While it doesn't see as much Constructed play as it used to, Animate Dead remains to be the most powerful version of what is the most straightforward reanimation effect in the game. Nowadays, Standard legal cards printed with the same effect come in at a cost of five CMC (converted mana cost). For this reason, alongside the card's roots as a part of Magic's first graveyard strategies, Animate Dead deserves to be on this list.

9 Kolaghan's Command

Kolaghan's Command

Kolaghan's Command may not be a reanimation spell in the most traditional sense, but its use alongside Death's Shadow has pretty much turned it into one. Kolaghan's Command doesn't return a creature directly to the battlefield, but when the creature coming back to your hand is a 10/10 that costs one black mana, it might as well be doing exactly that. Granted, this isn't the most common use for Kolaghan's Command by a longshot, but it does come up.

8 Bazaar Of Baghdad

Bazaar of Baghdad

Going from the cheapest of ancient Magic cards to one of the most expensive, Bazaar Of Baghdad is a card anyone wouldn't mind owning. It comes in at a ballpark cost of just over $4,000 for a single copy.

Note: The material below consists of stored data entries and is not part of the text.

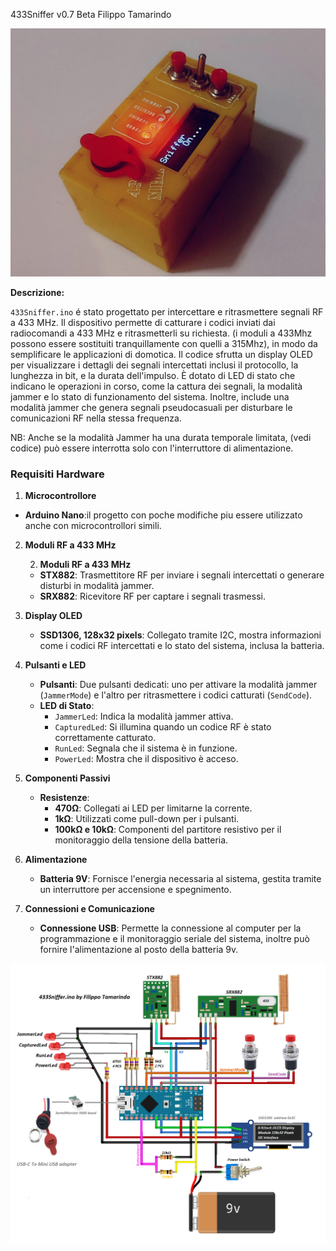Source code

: 433Sniffer v0.7 Beta Filippo Tamarindo

![box](https://github.com/FilippoT/433Sniffer.ino/blob/master/photo_433Sniffer.ino.jpg)

**Descrizione:**

`433Sniffer.ino` é stato progettato per intercettare e ritrasmettere segnali RF a 433 MHz.
Il dispositivo permette di catturare i codici inviati dai radiocomandi a 433 MHz e ritrasmetterli su richiesta. (i moduli a 433Mhz possono essere sostituiti tranquillamente con quelli a 315Mhz), in modo da semplificare le applicazioni di domotica.
Il codice sfrutta un display OLED per visualizzare i dettagli dei segnali intercettati inclusi il protocollo, la lunghezza in bit, e la durata dell'impulso.
È dotato di LED di stato che indicano le operazioni in corso, come la cattura dei segnali, la modalità jammer e lo stato di funzionamento del sistema.
Inoltre, include una modalità jammer che genera segnali pseudocasuali per disturbare le comunicazioni RF nella stessa frequenza. 

NB: Anche se la modalità Jammer ha una durata temporale limitata, (vedi codice) può essere interrotta solo con l'interruttore di alimentazione.

### Requisiti Hardware

1. **Microcontrollore**

- **Arduino Nano**:il progetto con poche modifiche piu essere utilizzato anche con microcontrollori simili.

2. **Moduli RF a 433 MHz**

   2. **Moduli RF a 433 MHz**
   - **STX882**: Trasmettitore RF per inviare i segnali intercettati o generare disturbi in modalità jammer.
   - **SRX882**: Ricevitore RF per captare i segnali trasmessi.

3. **Display OLED**
   - **SSD1306, 128x32 pixels**: Collegato tramite I2C, mostra informazioni come i codici RF intercettati e lo stato del sistema, inclusa la batteria.

4. **Pulsanti e LED**
   - **Pulsanti**: Due pulsanti dedicati: uno per attivare la modalità jammer (`JammerMode`) e l'altro per ritrasmettere i codici catturati (`SendCode`).
   - **LED di Stato**: 
     - `JammerLed`: Indica la modalità jammer attiva.
     - `CapturedLed`: Si illumina quando un codice RF è stato correttamente catturato.
     - `RunLed`: Segnala che il sistema è in funzione.
     - `PowerLed`: Mostra che il dispositivo è acceso.

5. **Componenti Passivi**
   - **Resistenze**:
     - **470Ω**: Collegati ai LED per limitarne la corrente.
     - **1kΩ**: Utilizzati come pull-down per i pulsanti.
     - **100kΩ e 10kΩ**: Componenti del partitore resistivo per il monitoraggio della tensione della batteria.

6. **Alimentazione**
   - **Batteria 9V**: Fornisce l'energia necessaria al sistema, gestita tramite un interruttore per accensione e spegnimento.

7. **Connessioni e Comunicazione**
   - **Connessione USB**: Permette la connessione al computer per la programmazione e il monitoraggio seriale del sistema,
   inoltre può fornire l'alimentazione al posto della batteria 9v.


![Collegamenti](https://github.com/FilippoT/433Sniffer.ino/blob/master/wiring_diagram.png)




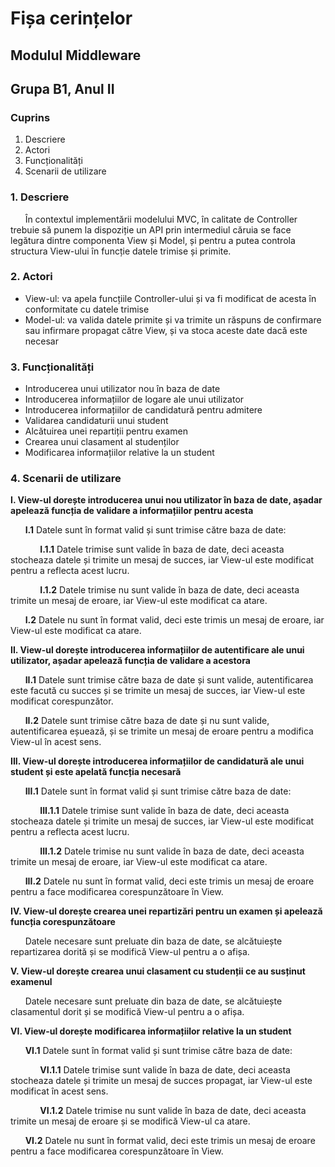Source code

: # Fișa cerințelor

## Modulul Middleware

## Grupa B1, Anul II

### Cuprins
1.  Descriere
2.  Actori
3.  Funcționalități
4.  Scenarii de utilizare

### 1.   Descriere

&nbsp;&nbsp;&nbsp;&nbsp;&nbsp;&nbsp;În contextul implementării modelului MVC, în calitate de Controller trebuie să punem la dispoziție un API prin intermediul căruia se face legătura dintre componenta View și Model, și pentru a putea controla structura View-ului în funcție datele trimise și primite.

### 2.   Actori

-   View-ul: va apela funcțiile Controller-ului și va fi modificat de acesta în conformitate cu datele trimise
-   Model-ul: va valida datele primite și va trimite un răspuns de confirmare sau infirmare propagat către View, și va stoca aceste date dacă este necesar 

### 3.   Funcționalități

-   Introducerea unui utilizator nou în baza de date
-   Introducerea informațiilor de logare ale unui utilizator
-   Introducerea informațiilor de candidatură pentru admitere
-   Validarea candidaturii unui student
-   Alcătuirea unei repartiții pentru examen
-   Crearea unui clasament al studenților
-   Modificarea informațiilor relative la un student

### 4.   Scenarii de utilizare

**I. View-ul dorește introducerea unui nou utilizator în baza de date, așadar apelează funcția de validare a informațiilor pentru acesta**

&nbsp;&nbsp;&nbsp;&nbsp;&nbsp;&nbsp;**I.1** Datele sunt în format valid și sunt trimise către baza de date:

&nbsp;&nbsp;&nbsp;&nbsp;&nbsp;&nbsp;&nbsp;&nbsp;&nbsp;&nbsp;&nbsp;&nbsp;**I.1.1** Datele trimise sunt valide în baza de date, deci aceasta stocheaza datele și trimite un mesaj de succes, iar View-ul este modificat pentru a reflecta acest lucru.

&nbsp;&nbsp;&nbsp;&nbsp;&nbsp;&nbsp;&nbsp;&nbsp;&nbsp;&nbsp;&nbsp;&nbsp;**I.1.2** Datele trimise nu sunt valide în baza de date, deci aceasta trimite un mesaj de eroare, iar View-ul este modificat ca atare.

&nbsp;&nbsp;&nbsp;&nbsp;&nbsp;&nbsp;**I.2** Datele nu sunt în format valid, deci este trimis un mesaj de eroare, iar View-ul este modificat ca atare.

**II.   View-ul dorește introducerea informațiilor de autentificare ale unui utilizator, așadar apelează funcția de validare a acestora**

&nbsp;&nbsp;&nbsp;&nbsp;&nbsp;&nbsp;**II.1** Datele sunt trimise către baza de date și sunt valide, autentificarea este facută cu succes și se trimite un mesaj de succes, iar View-ul este modificat corespunzător.

&nbsp;&nbsp;&nbsp;&nbsp;&nbsp;&nbsp;**II.2** Datele sunt trimise către baza de date și nu sunt valide, autentificarea eșuează, și se trimite un mesaj de eroare pentru a modifica View-ul în acest sens.

**III.  View-ul dorește introducerea informațiilor de candidatură ale unui student și este apelată funcția necesară**

&nbsp;&nbsp;&nbsp;&nbsp;&nbsp;&nbsp;**III.1** Datele sunt în format valid și sunt trimise către baza de date:

&nbsp;&nbsp;&nbsp;&nbsp;&nbsp;&nbsp;&nbsp;&nbsp;&nbsp;&nbsp;&nbsp;&nbsp;**III.1.1** Datele trimise sunt valide în baza de date, deci aceasta stocheaza datele și trimite un mesaj de succes, iar View-ul este modificat pentru a reflecta acest lucru.

&nbsp;&nbsp;&nbsp;&nbsp;&nbsp;&nbsp;&nbsp;&nbsp;&nbsp;&nbsp;&nbsp;&nbsp;**III.1.2** Datele trimise nu sunt valide în baza de date, deci aceasta trimite un mesaj de eroare, iar View-ul este modificat ca atare.

&nbsp;&nbsp;&nbsp;&nbsp;&nbsp;&nbsp;**III.2** Datele nu sunt în format valid, deci este trimis un mesaj de eroare pentru a face modificarea corespunzătoare în View.

**IV.   View-ul dorește crearea unei repartizări pentru un examen și apelează funcția corespunzătoare**

&nbsp;&nbsp;&nbsp;&nbsp;&nbsp;&nbsp;Datele necesare sunt preluate din baza de date, se alcătuiește repartizarea dorită și se modifică View-ul pentru a o afișa.

**V.    View-ul dorește crearea unui clasament cu studenții ce au susținut examenul**

&nbsp;&nbsp;&nbsp;&nbsp;&nbsp;&nbsp;Datele necesare sunt preluate din baza de date, se alcătuiește clasamentul dorit și se modifică View-ul pentru a o afișa.

**VI.   View-ul dorește modificarea informațiilor relative la un student**

&nbsp;&nbsp;&nbsp;&nbsp;&nbsp;&nbsp;**VI.1** Datele sunt în format valid și sunt trimise către baza de date:

&nbsp;&nbsp;&nbsp;&nbsp;&nbsp;&nbsp;&nbsp;&nbsp;&nbsp;&nbsp;&nbsp;&nbsp;**VI.1.1** Datele trimise sunt valide în baza de date, deci aceasta stocheaza datele și trimite un mesaj de succes propagat, iar View-ul este modificat în acest sens.

&nbsp;&nbsp;&nbsp;&nbsp;&nbsp;&nbsp;&nbsp;&nbsp;&nbsp;&nbsp;&nbsp;&nbsp;**VI.1.2** Datele trimise nu sunt valide în baza de date, deci aceasta trimite un mesaj de eroare și se modifică View-ul ca atare.
    
&nbsp;&nbsp;&nbsp;&nbsp;&nbsp;&nbsp;**VI.2** Datele nu sunt în format valid, deci este trimis un mesaj de eroare pentru a face modificarea corespunzătoare în View.
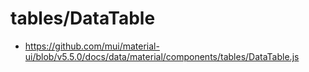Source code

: # tables/DataTable
- https://github.com/mui/material-ui/blob/v5.5.0/docs/data/material/components/tables/DataTable.js
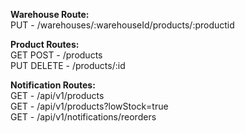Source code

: <b>Warehouse Route:<br></b>
PUT - /warehouses/:warehouseId/products/:productid

<b>Product Routes:<br></b>
GET POST - /products<br>
PUT DELETE - /products/:id

<b>Notification Routes:<br></b>
GET - /api/v1/products<br>
GET - /api/v1/products?lowStock=true<br>
GET - /api/v1/notifications/reorders<br>
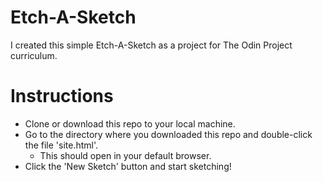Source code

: # Etch-A-Sketch
I created this simple Etch-A-Sketch as a project for The Odin Project curriculum. 

# Instructions
- Clone or download this repo to your local machine.
- Go to the directory where you downloaded this repo and double-click the file 'site.html'.
  - This should open in your default browser.
- Click the 'New Sketch' button and start sketching!
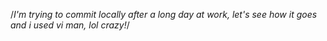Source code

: /*I'm trying to commit locally after a long day at work, let's see how it goes
and i used vi man, lol crazy!*/
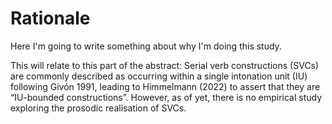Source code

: # Rationale

Here I'm going to write something about why I'm doing this study.

This will relate to this part of the abstract:
Serial verb constructions (SVCs) are commonly described as occurring within a single intonation unit (IU) following Givón 1991, leading to Himmelmann (2022) to assert that they are “IU-bounded constructions”. However, as of yet, there is no empirical study exploring the prosodic realisation of SVCs. 
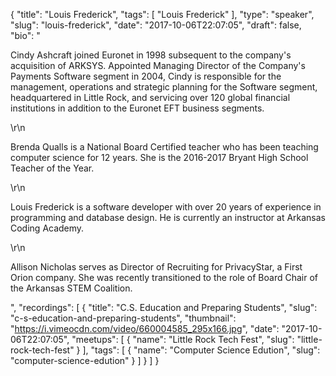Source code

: {
  "title": "Louis Frederick",
  "tags": [
    "Louis Frederick"
  ],
  "type": "speaker",
  "slug": "louis-frederick",
  "date": "2017-10-06T22:07:05",
  "draft": false,
  "bio": "<p>Cindy Ashcraft joined Euronet in 1998 subsequent to the company's acquisition of ARKSYS. Appointed Managing Director of the Company's Payments Software segment in 2004, Cindy is responsible for the management, operations and strategic planning for the Software segment, headquartered in Little Rock, and servicing over 120 global financial institutions in addition to the Euronet EFT business segments.</p>\r\n<p>Brenda Qualls is a National Board Certified teacher who has been teaching computer science for 12 years. She is the 2016-2017 Bryant High School Teacher of the Year.</p>\r\n<p>Louis Frederick is a software developer with over 20 years of experience in programming and database design. He is currently an instructor at Arkansas Coding Academy.</p>\r\n<p>Allison Nicholas serves as Director of Recruiting for PrivacyStar, a First Orion company. She was recently transitioned to the role of Board Chair of the Arkansas STEM Coalition.</p>",
  "recordings": [
    {
      "title": "C.S. Education and Preparing Students",
      "slug": "c-s-education-and-preparing-students",
      "thumbnail": "https://i.vimeocdn.com/video/660004585_295x166.jpg",
      "date": "2017-10-06T22:07:05",
      "meetups": [
        {
          "name": "Little Rock Tech Fest",
          "slug": "little-rock-tech-fest"
        }
      ],
      "tags": [
        {
          "name": "Computer Science Edution",
          "slug": "computer-science-edution"
        }
      ]
    }
  ]
}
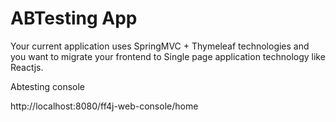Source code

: # ABTesting App


Your current application uses SpringMVC + Thymeleaf technologies and you want to migrate your frontend to Single page application technology like Reactjs. 



Abtesting console

http://localhost:8080/ff4j-web-console/home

Aside from the far less potent Modern dredge deck, owning four copies of this ridiculously expensive card is just about the only way to play a competitive Dredge deck and in the Vintage format of all places.

By combining this card's effect with Dredge cards as well as other cards like Narcomoeba, Creeping Chill, and Prized Amalgam, the beloved Dredge mechanic has found a home in Magic's oldest format for the time being.

7 Golgari Grave-Troll

Golgari Grave Troll

Speaking of Dredge, we've got to include the best Dredge card ever printed: Golgari Grave-Troll. This card is so powerful it has been banned in Modern and even made the Restricted list in Vintage.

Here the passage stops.